## Task prompt
Copy each line in the data that includes the word "materials".
(Material provided Opens)
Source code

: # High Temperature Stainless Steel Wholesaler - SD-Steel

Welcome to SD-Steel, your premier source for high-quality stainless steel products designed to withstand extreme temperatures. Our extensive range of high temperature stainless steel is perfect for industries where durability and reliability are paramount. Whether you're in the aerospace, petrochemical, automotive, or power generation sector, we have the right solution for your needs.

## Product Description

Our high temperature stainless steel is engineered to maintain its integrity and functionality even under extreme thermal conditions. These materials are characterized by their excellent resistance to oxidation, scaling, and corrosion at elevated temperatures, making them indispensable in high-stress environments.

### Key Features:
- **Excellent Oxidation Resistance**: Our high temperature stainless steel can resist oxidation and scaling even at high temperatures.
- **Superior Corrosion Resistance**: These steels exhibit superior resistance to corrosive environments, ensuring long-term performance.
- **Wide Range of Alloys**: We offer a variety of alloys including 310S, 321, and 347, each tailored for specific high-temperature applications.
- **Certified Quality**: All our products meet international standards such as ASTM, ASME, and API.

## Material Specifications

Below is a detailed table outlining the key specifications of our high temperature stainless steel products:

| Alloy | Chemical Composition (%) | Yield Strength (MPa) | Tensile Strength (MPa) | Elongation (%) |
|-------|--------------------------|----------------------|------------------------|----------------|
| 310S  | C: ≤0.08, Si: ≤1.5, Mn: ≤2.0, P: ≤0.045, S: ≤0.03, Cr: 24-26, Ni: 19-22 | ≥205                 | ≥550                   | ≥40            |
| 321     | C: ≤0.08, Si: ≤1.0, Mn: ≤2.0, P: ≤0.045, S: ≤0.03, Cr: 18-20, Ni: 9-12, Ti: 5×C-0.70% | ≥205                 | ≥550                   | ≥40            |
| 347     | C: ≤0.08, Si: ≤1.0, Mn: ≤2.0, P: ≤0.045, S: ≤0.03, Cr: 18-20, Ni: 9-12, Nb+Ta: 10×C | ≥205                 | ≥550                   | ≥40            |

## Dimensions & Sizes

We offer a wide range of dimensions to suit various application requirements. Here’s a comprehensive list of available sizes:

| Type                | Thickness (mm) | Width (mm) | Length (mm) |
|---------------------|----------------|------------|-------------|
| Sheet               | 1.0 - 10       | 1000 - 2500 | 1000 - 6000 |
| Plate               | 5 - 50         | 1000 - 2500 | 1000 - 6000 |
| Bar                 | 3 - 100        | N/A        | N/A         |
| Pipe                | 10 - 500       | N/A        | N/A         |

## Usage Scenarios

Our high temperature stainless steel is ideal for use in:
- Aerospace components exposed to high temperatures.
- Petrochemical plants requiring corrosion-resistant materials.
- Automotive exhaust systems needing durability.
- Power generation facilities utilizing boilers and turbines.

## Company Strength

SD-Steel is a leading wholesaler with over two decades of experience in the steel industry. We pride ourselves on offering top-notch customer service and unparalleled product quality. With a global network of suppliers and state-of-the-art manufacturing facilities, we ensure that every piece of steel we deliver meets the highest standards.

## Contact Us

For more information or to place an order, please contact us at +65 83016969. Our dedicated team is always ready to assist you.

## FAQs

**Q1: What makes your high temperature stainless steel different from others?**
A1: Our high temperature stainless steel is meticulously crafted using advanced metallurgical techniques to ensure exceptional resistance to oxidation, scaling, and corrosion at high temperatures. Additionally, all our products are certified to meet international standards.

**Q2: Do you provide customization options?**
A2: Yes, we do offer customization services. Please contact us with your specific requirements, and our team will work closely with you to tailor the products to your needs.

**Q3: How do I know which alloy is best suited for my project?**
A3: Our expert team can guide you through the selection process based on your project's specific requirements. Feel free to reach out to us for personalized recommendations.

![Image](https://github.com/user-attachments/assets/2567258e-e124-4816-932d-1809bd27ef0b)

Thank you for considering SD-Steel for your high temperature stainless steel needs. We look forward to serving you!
(Material provided Closes)
## Task response
Our high temperature stainless steel is engineered to maintain its integrity and functionality even under extreme thermal conditions. These materials are characterized by their excellent resistance to oxidation, scaling, and corrosion at elevated temperatures, making them indispensable in high-stress environments.
- Petrochemical plants requiring corrosion-resistant materials.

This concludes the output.